▸ **RECORDS**:
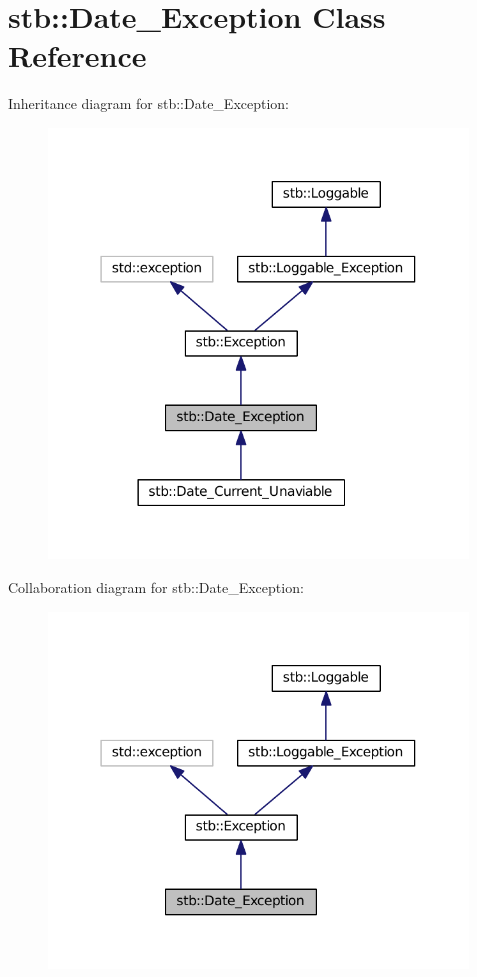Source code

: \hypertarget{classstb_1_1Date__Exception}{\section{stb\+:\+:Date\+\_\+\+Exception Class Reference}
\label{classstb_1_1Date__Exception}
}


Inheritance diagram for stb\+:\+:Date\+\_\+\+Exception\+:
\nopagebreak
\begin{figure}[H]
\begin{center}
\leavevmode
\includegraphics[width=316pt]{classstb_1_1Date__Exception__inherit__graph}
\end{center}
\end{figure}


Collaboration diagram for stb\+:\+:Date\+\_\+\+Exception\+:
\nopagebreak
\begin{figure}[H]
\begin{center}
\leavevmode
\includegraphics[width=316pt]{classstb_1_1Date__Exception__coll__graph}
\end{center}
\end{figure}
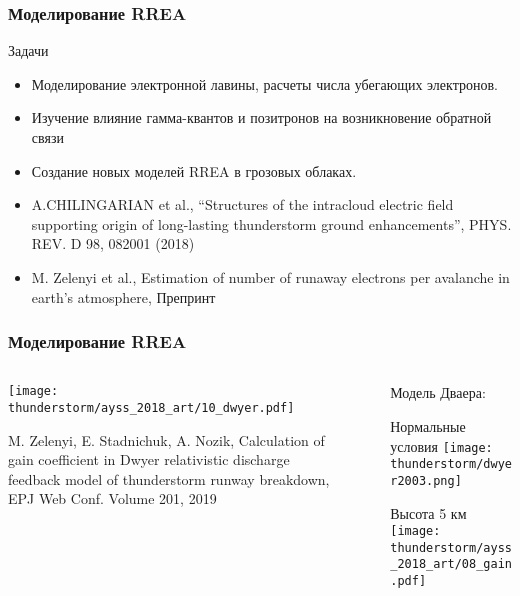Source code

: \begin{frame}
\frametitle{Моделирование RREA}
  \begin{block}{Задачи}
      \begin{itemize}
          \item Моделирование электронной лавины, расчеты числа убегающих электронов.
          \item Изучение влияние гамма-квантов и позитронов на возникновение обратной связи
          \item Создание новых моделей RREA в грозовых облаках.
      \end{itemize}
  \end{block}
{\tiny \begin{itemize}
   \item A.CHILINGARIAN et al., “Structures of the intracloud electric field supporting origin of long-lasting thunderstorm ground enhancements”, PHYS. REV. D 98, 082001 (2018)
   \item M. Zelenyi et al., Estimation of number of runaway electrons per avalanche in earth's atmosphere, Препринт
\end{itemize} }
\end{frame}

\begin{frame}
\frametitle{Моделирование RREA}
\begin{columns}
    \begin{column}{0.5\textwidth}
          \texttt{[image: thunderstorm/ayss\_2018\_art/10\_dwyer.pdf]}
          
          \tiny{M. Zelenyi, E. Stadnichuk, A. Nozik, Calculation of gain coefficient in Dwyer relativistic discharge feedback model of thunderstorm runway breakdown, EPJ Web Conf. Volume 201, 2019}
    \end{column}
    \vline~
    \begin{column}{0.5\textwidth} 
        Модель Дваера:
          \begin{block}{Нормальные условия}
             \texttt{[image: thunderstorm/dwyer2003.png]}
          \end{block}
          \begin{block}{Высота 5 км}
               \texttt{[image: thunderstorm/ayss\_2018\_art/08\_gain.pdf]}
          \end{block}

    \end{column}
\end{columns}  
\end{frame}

--

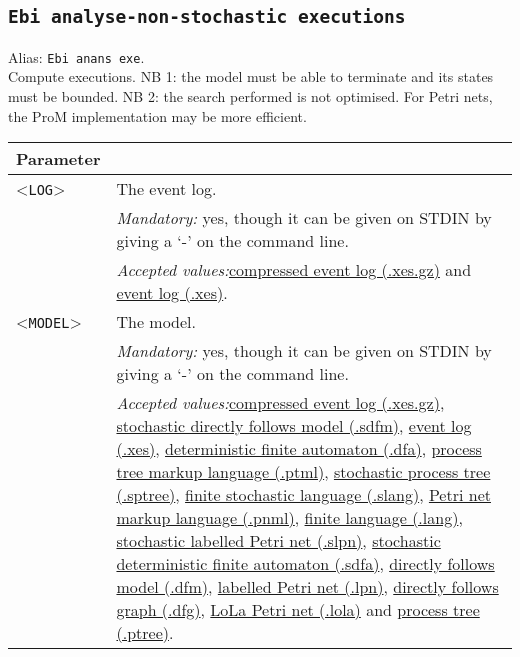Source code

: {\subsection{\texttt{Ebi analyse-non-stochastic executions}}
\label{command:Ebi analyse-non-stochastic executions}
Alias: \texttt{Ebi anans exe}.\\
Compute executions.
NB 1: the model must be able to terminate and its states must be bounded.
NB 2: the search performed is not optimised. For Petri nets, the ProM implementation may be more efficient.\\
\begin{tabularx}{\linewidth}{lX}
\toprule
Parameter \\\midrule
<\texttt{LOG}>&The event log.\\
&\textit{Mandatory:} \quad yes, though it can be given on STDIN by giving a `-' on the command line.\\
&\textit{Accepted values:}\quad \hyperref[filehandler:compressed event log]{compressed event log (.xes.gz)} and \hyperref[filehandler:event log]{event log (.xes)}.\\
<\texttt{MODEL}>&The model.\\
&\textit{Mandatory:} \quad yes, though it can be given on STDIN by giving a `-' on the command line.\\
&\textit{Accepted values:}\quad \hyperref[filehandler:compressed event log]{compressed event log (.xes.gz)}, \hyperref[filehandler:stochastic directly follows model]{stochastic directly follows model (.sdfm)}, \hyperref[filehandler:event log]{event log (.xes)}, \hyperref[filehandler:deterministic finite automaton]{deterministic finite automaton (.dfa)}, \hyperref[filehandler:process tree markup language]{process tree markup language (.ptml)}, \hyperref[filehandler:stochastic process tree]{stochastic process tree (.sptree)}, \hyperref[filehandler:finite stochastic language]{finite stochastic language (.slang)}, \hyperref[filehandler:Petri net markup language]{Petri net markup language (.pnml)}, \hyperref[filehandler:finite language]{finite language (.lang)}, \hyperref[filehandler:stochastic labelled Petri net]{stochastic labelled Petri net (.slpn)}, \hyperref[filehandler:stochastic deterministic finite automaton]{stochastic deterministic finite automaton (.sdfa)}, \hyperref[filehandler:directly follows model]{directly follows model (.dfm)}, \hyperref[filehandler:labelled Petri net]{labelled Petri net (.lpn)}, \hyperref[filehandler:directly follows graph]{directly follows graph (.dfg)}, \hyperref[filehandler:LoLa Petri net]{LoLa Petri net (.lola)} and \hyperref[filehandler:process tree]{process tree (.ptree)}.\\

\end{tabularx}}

...

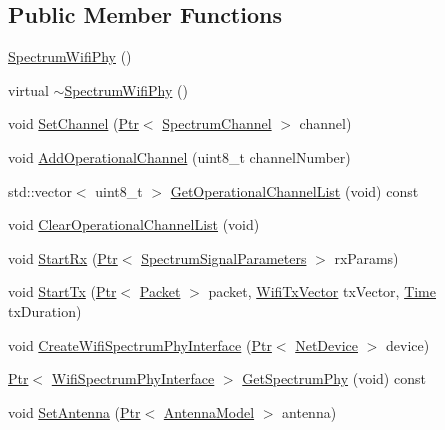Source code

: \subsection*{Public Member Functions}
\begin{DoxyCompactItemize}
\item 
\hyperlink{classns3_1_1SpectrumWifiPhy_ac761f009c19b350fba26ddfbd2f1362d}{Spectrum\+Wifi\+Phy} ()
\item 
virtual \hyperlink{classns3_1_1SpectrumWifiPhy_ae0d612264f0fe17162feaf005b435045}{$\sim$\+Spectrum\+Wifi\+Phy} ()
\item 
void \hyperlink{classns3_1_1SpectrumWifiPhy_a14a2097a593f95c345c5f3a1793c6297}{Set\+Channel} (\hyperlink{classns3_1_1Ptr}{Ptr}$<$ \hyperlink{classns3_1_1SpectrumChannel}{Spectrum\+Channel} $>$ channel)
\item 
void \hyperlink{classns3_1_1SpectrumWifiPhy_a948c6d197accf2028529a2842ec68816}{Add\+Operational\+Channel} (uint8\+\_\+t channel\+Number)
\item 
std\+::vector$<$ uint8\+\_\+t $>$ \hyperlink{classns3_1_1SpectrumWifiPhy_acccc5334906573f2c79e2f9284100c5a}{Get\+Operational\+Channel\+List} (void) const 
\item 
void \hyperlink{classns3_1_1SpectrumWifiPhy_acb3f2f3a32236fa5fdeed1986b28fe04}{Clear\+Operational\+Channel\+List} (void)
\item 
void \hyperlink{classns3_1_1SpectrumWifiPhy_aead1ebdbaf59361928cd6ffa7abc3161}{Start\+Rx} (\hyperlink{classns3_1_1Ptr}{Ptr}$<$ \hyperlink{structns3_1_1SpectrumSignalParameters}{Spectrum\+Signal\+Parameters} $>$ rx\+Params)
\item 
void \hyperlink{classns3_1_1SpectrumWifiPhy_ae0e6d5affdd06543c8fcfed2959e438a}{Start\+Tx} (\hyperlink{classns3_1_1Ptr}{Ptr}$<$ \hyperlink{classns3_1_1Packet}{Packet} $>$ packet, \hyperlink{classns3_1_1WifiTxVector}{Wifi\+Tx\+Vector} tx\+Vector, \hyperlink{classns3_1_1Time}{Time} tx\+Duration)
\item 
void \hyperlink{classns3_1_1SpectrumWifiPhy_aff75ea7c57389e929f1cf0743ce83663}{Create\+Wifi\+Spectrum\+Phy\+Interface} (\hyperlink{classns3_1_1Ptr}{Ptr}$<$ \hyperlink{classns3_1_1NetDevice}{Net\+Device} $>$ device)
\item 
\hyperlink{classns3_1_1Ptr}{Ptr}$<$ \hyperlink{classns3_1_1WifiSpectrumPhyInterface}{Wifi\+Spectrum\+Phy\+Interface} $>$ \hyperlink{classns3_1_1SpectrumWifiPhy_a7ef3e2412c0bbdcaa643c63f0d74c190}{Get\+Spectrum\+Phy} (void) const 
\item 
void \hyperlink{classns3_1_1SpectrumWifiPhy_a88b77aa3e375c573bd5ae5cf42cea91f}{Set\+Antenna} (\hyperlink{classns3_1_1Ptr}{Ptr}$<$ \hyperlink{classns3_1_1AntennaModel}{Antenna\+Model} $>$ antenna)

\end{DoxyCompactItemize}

▸ **WHAT TO WORK ON**:
Check each line of the records above for the string "image", and report every line that has it.

▸ **SOLUTION TO THIS TASK**:
          \texttt{[image: thunderstorm/ayss\_2018\_art/10\_dwyer.pdf]}
             \texttt{[image: thunderstorm/dwyer2003.png]}
               \texttt{[image: thunderstorm/ayss\_2018\_art/08\_gain.pdf]}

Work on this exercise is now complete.